■ TASK TO COMPLETE
Look below for the line containing "v dozorčích radách**" and the line containing "Pirátů a Starostů**"; repeat exactly those two lines and all lines between them, and nothing else.

■ DATA FOR THE TASK

- Opening Delimiter -

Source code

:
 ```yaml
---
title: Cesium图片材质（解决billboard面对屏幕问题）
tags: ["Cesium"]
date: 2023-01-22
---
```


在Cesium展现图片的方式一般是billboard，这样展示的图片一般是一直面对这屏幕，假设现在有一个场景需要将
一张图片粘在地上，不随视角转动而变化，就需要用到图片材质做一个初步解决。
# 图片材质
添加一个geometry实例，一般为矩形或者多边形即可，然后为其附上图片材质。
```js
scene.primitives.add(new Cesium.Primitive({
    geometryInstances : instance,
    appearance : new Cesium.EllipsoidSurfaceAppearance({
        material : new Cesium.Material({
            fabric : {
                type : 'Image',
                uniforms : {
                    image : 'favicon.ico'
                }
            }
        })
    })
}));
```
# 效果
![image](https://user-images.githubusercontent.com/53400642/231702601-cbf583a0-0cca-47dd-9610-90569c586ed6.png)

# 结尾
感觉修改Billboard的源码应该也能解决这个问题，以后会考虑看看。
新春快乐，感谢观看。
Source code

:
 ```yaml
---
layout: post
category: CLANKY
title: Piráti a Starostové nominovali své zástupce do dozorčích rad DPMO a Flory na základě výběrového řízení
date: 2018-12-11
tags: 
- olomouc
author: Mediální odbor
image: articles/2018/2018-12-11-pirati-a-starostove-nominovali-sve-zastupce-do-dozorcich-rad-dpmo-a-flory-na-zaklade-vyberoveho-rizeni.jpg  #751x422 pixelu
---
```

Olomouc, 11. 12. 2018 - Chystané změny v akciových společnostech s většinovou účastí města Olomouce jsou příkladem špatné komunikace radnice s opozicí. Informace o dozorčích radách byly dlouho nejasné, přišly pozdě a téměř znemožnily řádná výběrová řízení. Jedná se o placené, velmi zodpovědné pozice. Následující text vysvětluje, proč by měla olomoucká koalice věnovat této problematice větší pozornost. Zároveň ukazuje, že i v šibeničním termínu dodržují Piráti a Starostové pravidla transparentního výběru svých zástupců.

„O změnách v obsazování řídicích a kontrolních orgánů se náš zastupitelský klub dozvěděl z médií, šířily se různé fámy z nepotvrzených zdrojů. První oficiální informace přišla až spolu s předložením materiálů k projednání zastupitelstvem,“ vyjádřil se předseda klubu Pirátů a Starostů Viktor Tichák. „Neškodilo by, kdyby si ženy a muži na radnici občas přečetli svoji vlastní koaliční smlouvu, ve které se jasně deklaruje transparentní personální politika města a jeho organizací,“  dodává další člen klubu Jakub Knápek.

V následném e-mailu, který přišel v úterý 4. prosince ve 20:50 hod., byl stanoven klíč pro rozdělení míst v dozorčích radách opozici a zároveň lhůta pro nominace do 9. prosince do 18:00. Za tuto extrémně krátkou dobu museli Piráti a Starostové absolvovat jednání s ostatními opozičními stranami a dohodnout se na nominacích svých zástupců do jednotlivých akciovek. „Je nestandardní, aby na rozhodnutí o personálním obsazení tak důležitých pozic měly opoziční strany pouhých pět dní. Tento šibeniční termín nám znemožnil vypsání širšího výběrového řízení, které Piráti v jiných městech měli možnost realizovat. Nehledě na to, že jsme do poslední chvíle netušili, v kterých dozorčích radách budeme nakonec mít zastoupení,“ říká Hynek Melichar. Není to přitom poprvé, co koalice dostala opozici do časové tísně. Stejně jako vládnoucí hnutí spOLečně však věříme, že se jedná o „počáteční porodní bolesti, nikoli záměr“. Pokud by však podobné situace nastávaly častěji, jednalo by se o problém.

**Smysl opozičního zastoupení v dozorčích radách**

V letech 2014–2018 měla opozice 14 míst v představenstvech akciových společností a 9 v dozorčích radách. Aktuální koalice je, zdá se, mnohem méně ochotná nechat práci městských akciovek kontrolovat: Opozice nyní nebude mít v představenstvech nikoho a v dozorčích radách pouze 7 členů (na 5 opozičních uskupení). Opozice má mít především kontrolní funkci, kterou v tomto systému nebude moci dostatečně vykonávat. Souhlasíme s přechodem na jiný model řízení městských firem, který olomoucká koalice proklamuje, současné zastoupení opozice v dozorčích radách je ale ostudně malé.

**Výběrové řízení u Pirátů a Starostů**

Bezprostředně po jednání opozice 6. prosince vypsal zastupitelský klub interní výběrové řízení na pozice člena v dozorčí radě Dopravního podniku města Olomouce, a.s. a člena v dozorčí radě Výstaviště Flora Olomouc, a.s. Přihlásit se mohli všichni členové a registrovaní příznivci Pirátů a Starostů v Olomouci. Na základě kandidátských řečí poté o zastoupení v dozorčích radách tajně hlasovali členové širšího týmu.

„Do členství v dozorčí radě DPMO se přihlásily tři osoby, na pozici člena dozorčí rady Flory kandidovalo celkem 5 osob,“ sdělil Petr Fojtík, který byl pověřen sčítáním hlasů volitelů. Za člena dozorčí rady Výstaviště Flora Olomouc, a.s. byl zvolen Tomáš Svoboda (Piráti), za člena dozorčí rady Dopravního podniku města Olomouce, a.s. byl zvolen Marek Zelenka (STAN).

- Closing Delimiter -

■ FINISHED EXERCISE
**Smysl opozičního zastoupení v dozorčích radách**

V letech 2014–2018 měla opozice 14 míst v představenstvech akciových společností a 9 v dozorčích radách. Aktuální koalice je, zdá se, mnohem méně ochotná nechat práci městských akciovek kontrolovat: Opozice nyní nebude mít v představenstvech nikoho a v dozorčích radách pouze 7 členů (na 5 opozičních uskupení). Opozice má mít především kontrolní funkci, kterou v tomto systému nebude moci dostatečně vykonávat. Souhlasíme s přechodem na jiný model řízení městských firem, který olomoucká koalice proklamuje, současné zastoupení opozice v dozorčích radách je ale ostudně malé.

**Výběrové řízení u Pirátů a Starostů**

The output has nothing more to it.